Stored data
▬▬▬▬▬▬▬▬▬▬
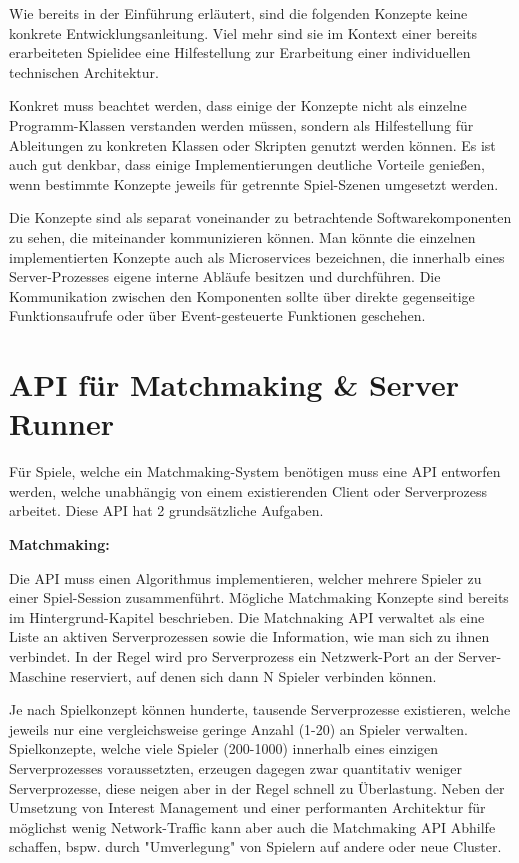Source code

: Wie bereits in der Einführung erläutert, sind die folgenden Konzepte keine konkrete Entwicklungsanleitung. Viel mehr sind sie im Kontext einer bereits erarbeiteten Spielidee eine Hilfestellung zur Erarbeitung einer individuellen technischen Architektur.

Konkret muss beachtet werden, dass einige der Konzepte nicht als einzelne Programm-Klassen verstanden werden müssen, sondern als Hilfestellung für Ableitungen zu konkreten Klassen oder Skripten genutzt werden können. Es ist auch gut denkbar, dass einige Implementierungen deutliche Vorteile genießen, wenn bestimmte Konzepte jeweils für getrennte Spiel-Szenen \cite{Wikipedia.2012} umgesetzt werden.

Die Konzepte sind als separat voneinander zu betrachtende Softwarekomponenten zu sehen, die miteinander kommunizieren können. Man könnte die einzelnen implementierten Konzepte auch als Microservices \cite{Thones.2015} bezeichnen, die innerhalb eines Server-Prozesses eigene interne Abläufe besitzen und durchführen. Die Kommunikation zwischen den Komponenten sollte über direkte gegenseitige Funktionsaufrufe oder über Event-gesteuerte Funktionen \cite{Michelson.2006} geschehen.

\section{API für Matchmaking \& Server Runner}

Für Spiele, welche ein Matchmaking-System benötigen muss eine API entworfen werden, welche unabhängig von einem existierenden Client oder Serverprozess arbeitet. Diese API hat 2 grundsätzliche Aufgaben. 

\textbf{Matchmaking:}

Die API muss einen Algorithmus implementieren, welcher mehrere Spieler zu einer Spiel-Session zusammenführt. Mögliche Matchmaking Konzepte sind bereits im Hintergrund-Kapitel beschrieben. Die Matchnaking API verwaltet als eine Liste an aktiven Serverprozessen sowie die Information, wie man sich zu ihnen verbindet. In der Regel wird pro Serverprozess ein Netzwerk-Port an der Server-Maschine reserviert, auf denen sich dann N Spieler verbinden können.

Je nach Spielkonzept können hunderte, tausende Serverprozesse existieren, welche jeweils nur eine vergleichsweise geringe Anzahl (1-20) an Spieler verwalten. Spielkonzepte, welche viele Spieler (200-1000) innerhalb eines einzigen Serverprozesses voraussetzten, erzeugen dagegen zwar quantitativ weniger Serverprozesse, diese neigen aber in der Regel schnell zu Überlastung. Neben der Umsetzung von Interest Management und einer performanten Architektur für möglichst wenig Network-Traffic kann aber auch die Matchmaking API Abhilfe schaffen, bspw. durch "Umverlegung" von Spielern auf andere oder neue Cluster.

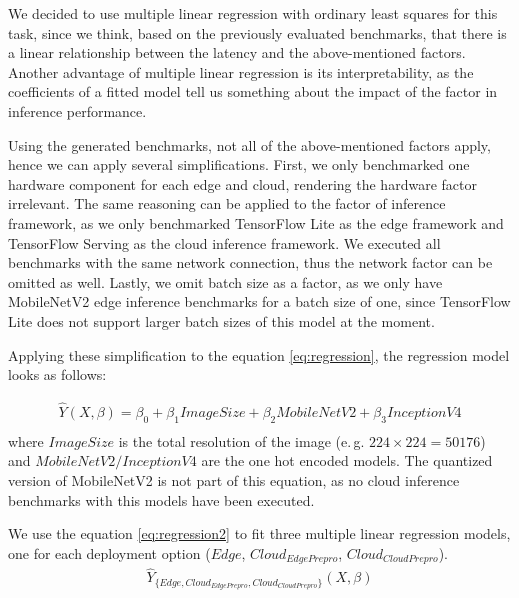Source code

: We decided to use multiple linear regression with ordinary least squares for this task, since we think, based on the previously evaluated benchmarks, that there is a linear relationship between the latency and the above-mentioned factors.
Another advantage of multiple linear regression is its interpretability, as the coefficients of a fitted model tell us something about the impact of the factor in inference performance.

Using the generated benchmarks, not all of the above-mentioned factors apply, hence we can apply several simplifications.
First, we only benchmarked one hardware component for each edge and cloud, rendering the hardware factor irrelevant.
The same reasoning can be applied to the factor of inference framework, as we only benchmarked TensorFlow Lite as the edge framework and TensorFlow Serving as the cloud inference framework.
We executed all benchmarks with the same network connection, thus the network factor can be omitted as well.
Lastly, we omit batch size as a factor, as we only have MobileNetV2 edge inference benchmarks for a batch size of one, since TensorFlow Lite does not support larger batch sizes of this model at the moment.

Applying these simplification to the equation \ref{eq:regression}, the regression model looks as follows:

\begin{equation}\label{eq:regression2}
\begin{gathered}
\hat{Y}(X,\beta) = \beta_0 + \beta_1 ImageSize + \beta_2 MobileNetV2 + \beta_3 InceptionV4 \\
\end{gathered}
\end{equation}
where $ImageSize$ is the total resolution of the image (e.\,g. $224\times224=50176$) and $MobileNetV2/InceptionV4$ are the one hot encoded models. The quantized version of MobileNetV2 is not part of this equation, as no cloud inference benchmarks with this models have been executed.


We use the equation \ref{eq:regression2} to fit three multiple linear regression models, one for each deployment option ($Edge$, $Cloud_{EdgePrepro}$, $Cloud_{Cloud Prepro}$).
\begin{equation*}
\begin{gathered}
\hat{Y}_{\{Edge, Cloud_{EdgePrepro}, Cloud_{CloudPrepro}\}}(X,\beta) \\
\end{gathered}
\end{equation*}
▬▬▬▬▬▬▬▬▬▬
→ **Exercise**
Show a copy of each line from the data that includes the word "EdgePrepro".

→ **Answer to this problem**
We use the equation \ref{eq:regression2} to fit three multiple linear regression models, one for each deployment option ($Edge$, $Cloud_{EdgePrepro}$, $Cloud_{Cloud Prepro}$).
\hat{Y}_{\{Edge, Cloud_{EdgePrepro}, Cloud_{CloudPrepro}\}}(X,\beta) \\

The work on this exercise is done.